§ Given data
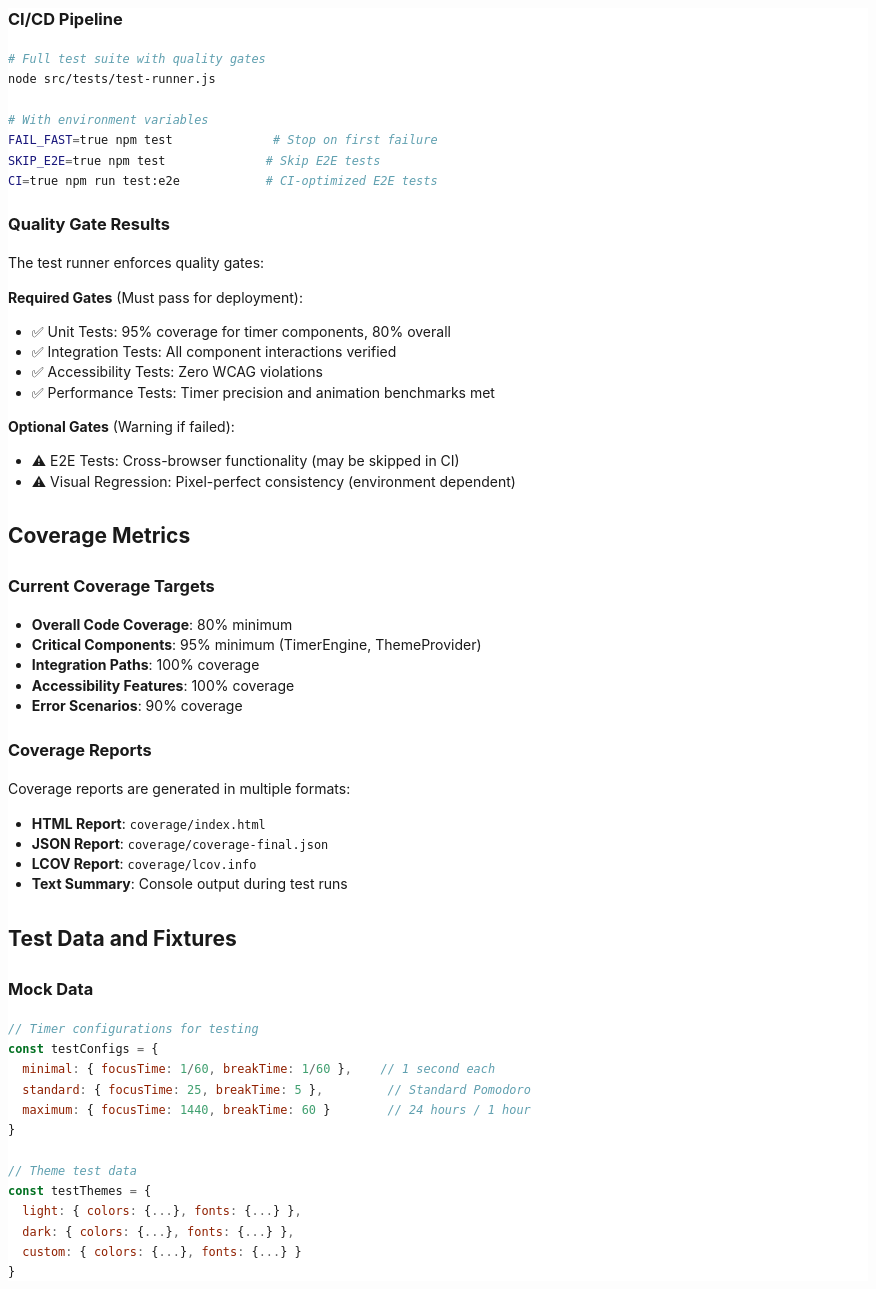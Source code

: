 ### CI/CD Pipeline

```bash
# Full test suite with quality gates
node src/tests/test-runner.js

# With environment variables
FAIL_FAST=true npm test              # Stop on first failure
SKIP_E2E=true npm test              # Skip E2E tests
CI=true npm run test:e2e            # CI-optimized E2E tests
```

### Quality Gate Results

The test runner enforces quality gates:

**Required Gates** (Must pass for deployment):
- ✅ Unit Tests: 95% coverage for timer components, 80% overall
- ✅ Integration Tests: All component interactions verified
- ✅ Accessibility Tests: Zero WCAG violations
- ✅ Performance Tests: Timer precision and animation benchmarks met

**Optional Gates** (Warning if failed):
- ⚠️ E2E Tests: Cross-browser functionality (may be skipped in CI)
- ⚠️ Visual Regression: Pixel-perfect consistency (environment dependent)

## Coverage Metrics

### Current Coverage Targets

- **Overall Code Coverage**: 80% minimum
- **Critical Components**: 95% minimum (TimerEngine, ThemeProvider)
- **Integration Paths**: 100% coverage
- **Accessibility Features**: 100% coverage
- **Error Scenarios**: 90% coverage

### Coverage Reports

Coverage reports are generated in multiple formats:
- **HTML Report**: `coverage/index.html`
- **JSON Report**: `coverage/coverage-final.json`
- **LCOV Report**: `coverage/lcov.info`
- **Text Summary**: Console output during test runs

## Test Data and Fixtures

### Mock Data

```javascript
// Timer configurations for testing
const testConfigs = {
  minimal: { focusTime: 1/60, breakTime: 1/60 },    // 1 second each
  standard: { focusTime: 25, breakTime: 5 },         // Standard Pomodoro
  maximum: { focusTime: 1440, breakTime: 60 }        // 24 hours / 1 hour
}

// Theme test data
const testThemes = {
  light: { colors: {...}, fonts: {...} },
  dark: { colors: {...}, fonts: {...} },
  custom: { colors: {...}, fonts: {...} }
}
```
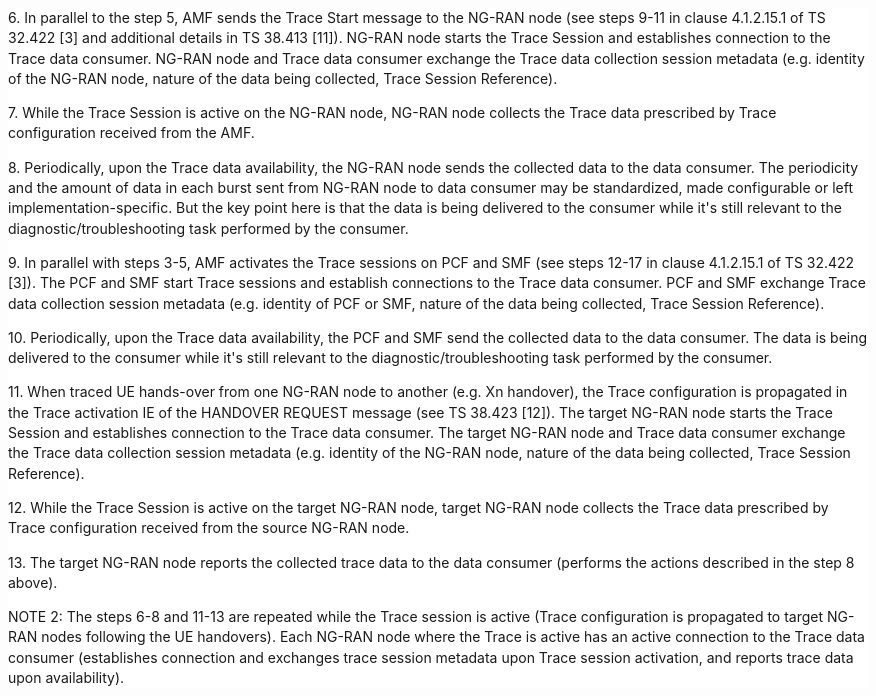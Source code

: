 6\. In parallel to the step 5, AMF sends the Trace Start message to the
NG-RAN node (see steps 9-11 in clause 4.1.2.15.1 of TS 32.422 \[3\] and
additional details in TS 38.413 \[11\]). NG-RAN node starts the Trace
Session and establishes connection to the Trace data consumer. NG-RAN
node and Trace data consumer exchange the Trace data collection session
metadata (e.g. identity of the NG-RAN node, nature of the data being
collected, Trace Session Reference).

7\. While the Trace Session is active on the NG-RAN node, NG-RAN node
collects the Trace data prescribed by Trace configuration received from
the AMF.

8\. Periodically, upon the Trace data availability, the NG-RAN node
sends the collected data to the data consumer. The periodicity and the
amount of data in each burst sent from NG-RAN node to data consumer may
be standardized, made configurable or left implementation-specific. But
the key point here is that the data is being delivered to the consumer
while it\'s still relevant to the diagnostic/troubleshooting task
performed by the consumer.

9\. In parallel with steps 3-5, AMF activates the Trace sessions on PCF
and SMF (see steps 12-17 in clause 4.1.2.15.1 of TS 32.422 \[3\]). The
PCF and SMF start Trace sessions and establish connections to the Trace
data consumer. PCF and SMF exchange Trace data collection session
metadata (e.g. identity of PCF or SMF, nature of the data being
collected, Trace Session Reference).

10\. Periodically, upon the Trace data availability, the PCF and SMF
send the collected data to the data consumer. The data is being
delivered to the consumer while it\'s still relevant to the
diagnostic/troubleshooting task performed by the consumer.

11\. When traced UE hands-over from one NG-RAN node to another (e.g. Xn
handover), the Trace configuration is propagated in the Trace activation
IE of the HANDOVER REQUEST message (see TS 38.423 \[12\]). The target
NG-RAN node starts the Trace Session and establishes connection to the
Trace data consumer. The target NG-RAN node and Trace data consumer
exchange the Trace data collection session metadata (e.g. identity of
the NG-RAN node, nature of the data being collected, Trace Session
Reference).

12\. While the Trace Session is active on the target NG-RAN node, target
NG-RAN node collects the Trace data prescribed by Trace configuration
received from the source NG-RAN node.

13\. The target NG-RAN node reports the collected trace data to the data
consumer (performs the actions described in the step 8 above).

NOTE 2: The steps 6-8 and 11-13 are repeated while the Trace session is
active (Trace configuration is propagated to target NG-RAN nodes
following the UE handovers). Each NG-RAN node where the Trace is active
has an active connection to the Trace data consumer (establishes
connection and exchanges trace session metadata upon Trace session
activation, and reports trace data upon availability).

§ What you will do
Repeat the records above exactly, leaving out the pictures.

§ Solution to this task
Source code

: ### CI/CD Pipeline

```bash
# Full test suite with quality gates
node src/tests/test-runner.js

# With environment variables
FAIL_FAST=true npm test              # Stop on first failure
SKIP_E2E=true npm test              # Skip E2E tests
CI=true npm run test:e2e            # CI-optimized E2E tests
```

### Quality Gate Results

The test runner enforces quality gates:

**Required Gates** (Must pass for deployment):
- ✅ Unit Tests: 95% coverage for timer components, 80% overall
- ✅ Integration Tests: All component interactions verified
- ✅ Accessibility Tests: Zero WCAG violations
- ✅ Performance Tests: Timer precision and animation benchmarks met

**Optional Gates** (Warning if failed):
- ⚠️ E2E Tests: Cross-browser functionality (may be skipped in CI)
- ⚠️ Visual Regression: Pixel-perfect consistency (environment dependent)

## Coverage Metrics

### Current Coverage Targets

- **Overall Code Coverage**: 80% minimum
- **Critical Components**: 95% minimum (TimerEngine, ThemeProvider)
- **Integration Paths**: 100% coverage
- **Accessibility Features**: 100% coverage
- **Error Scenarios**: 90% coverage

### Coverage Reports

Coverage reports are generated in multiple formats:
- **HTML Report**: `coverage/index.html`
- **JSON Report**: `coverage/coverage-final.json`
- **LCOV Report**: `coverage/lcov.info`
- **Text Summary**: Console output during test runs

## Test Data and Fixtures

### Mock Data

```javascript
// Timer configurations for testing
const testConfigs = {
  minimal: { focusTime: 1/60, breakTime: 1/60 },    // 1 second each
  standard: { focusTime: 25, breakTime: 5 },         // Standard Pomodoro
  maximum: { focusTime: 1440, breakTime: 60 }        // 24 hours / 1 hour
}

// Theme test data
const testThemes = {
  light: { colors: {...}, fonts: {...} },
  dark: { colors: {...}, fonts: {...} },
  custom: { colors: {...}, fonts: {...} }
}
```
Source code

: 6\. In parallel to the step 5, AMF sends the Trace Start message to the
NG-RAN node (see steps 9-11 in clause 4.1.2.15.1 of TS 32.422 \[3\] and
additional details in TS 38.413 \[11\]). NG-RAN node starts the Trace
Session and establishes connection to the Trace data consumer. NG-RAN
node and Trace data consumer exchange the Trace data collection session
metadata (e.g. identity of the NG-RAN node, nature of the data being
collected, Trace Session Reference).

7\. While the Trace Session is active on the NG-RAN node, NG-RAN node
collects the Trace data prescribed by Trace configuration received from
the AMF.

8\. Periodically, upon the Trace data availability, the NG-RAN node
sends the collected data to the data consumer. The periodicity and the
amount of data in each burst sent from NG-RAN node to data consumer may
be standardized, made configurable or left implementation-specific. But
the key point here is that the data is being delivered to the consumer
while it\'s still relevant to the diagnostic/troubleshooting task
performed by the consumer.

9\. In parallel with steps 3-5, AMF activates the Trace sessions on PCF
and SMF (see steps 12-17 in clause 4.1.2.15.1 of TS 32.422 \[3\]). The
PCF and SMF start Trace sessions and establish connections to the Trace
data consumer. PCF and SMF exchange Trace data collection session
metadata (e.g. identity of PCF or SMF, nature of the data being
collected, Trace Session Reference).

10\. Periodically, upon the Trace data availability, the PCF and SMF
send the collected data to the data consumer. The data is being
delivered to the consumer while it\'s still relevant to the
diagnostic/troubleshooting task performed by the consumer.

11\. When traced UE hands-over from one NG-RAN node to another (e.g. Xn
handover), the Trace configuration is propagated in the Trace activation
IE of the HANDOVER REQUEST message (see TS 38.423 \[12\]). The target
NG-RAN node starts the Trace Session and establishes connection to the
Trace data consumer. The target NG-RAN node and Trace data consumer
exchange the Trace data collection session metadata (e.g. identity of
the NG-RAN node, nature of the data being collected, Trace Session
Reference).

12\. While the Trace Session is active on the target NG-RAN node, target
NG-RAN node collects the Trace data prescribed by Trace configuration
received from the source NG-RAN node.

13\. The target NG-RAN node reports the collected trace data to the data
consumer (performs the actions described in the step 8 above).

NOTE 2: The steps 6-8 and 11-13 are repeated while the Trace session is
active (Trace configuration is propagated to target NG-RAN nodes
following the UE handovers). Each NG-RAN node where the Trace is active
has an active connection to the Trace data consumer (establishes
connection and exchanges trace session metadata upon Trace session
activation, and reports trace data upon availability).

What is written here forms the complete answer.